# [Prompt]
Could you say how many lines below contain the word "PRESERVA"? Give the number with no other text.

Saved data entries:

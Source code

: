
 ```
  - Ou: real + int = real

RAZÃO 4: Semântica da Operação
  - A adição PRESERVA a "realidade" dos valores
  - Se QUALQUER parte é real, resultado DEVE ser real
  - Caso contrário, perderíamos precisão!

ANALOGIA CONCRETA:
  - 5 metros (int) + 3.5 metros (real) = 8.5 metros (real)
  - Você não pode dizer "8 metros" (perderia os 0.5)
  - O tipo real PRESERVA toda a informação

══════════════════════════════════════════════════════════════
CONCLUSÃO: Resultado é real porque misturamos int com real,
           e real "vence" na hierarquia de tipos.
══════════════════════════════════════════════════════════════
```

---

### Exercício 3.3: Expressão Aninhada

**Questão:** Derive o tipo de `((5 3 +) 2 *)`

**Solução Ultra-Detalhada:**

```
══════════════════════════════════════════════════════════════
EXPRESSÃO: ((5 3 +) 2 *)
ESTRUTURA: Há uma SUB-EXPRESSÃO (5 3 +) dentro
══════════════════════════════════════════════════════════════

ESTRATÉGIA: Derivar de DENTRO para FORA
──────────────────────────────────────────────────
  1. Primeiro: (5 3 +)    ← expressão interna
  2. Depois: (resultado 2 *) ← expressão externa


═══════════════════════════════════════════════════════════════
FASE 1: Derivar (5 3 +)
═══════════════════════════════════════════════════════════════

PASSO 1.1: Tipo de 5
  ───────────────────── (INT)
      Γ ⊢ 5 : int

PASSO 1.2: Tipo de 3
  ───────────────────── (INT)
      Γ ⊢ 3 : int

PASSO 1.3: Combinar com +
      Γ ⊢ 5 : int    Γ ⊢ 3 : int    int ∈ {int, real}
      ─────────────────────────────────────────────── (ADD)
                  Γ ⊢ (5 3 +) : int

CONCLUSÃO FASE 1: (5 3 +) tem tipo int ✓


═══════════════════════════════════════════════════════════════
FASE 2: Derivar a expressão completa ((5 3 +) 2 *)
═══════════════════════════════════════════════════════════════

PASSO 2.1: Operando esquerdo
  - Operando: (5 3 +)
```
--
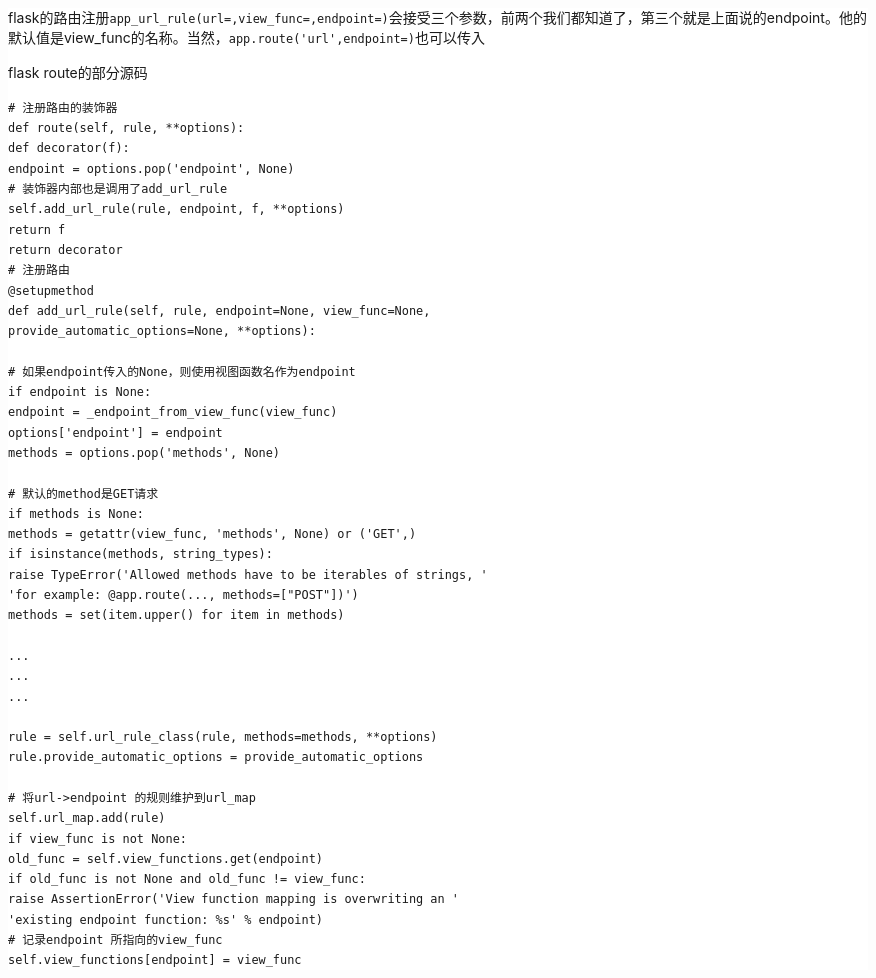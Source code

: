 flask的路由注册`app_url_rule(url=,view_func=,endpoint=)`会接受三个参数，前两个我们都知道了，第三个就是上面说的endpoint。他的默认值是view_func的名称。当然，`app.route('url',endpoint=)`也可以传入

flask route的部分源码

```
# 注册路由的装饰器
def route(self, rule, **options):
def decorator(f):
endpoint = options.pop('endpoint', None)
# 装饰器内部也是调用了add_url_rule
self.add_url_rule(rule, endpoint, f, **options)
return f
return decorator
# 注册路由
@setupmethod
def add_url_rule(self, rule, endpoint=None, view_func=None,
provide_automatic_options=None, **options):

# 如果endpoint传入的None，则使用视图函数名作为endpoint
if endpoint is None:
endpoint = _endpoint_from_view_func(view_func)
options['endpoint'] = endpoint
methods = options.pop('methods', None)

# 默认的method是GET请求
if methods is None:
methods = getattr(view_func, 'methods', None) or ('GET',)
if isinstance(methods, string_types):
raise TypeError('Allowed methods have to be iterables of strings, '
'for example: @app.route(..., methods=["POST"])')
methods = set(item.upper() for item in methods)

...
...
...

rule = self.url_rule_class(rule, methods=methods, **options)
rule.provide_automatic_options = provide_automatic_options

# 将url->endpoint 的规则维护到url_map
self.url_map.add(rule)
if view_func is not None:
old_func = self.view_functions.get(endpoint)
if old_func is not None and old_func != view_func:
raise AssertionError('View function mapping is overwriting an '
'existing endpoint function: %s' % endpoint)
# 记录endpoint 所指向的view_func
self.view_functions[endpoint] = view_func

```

# [The completed task]
2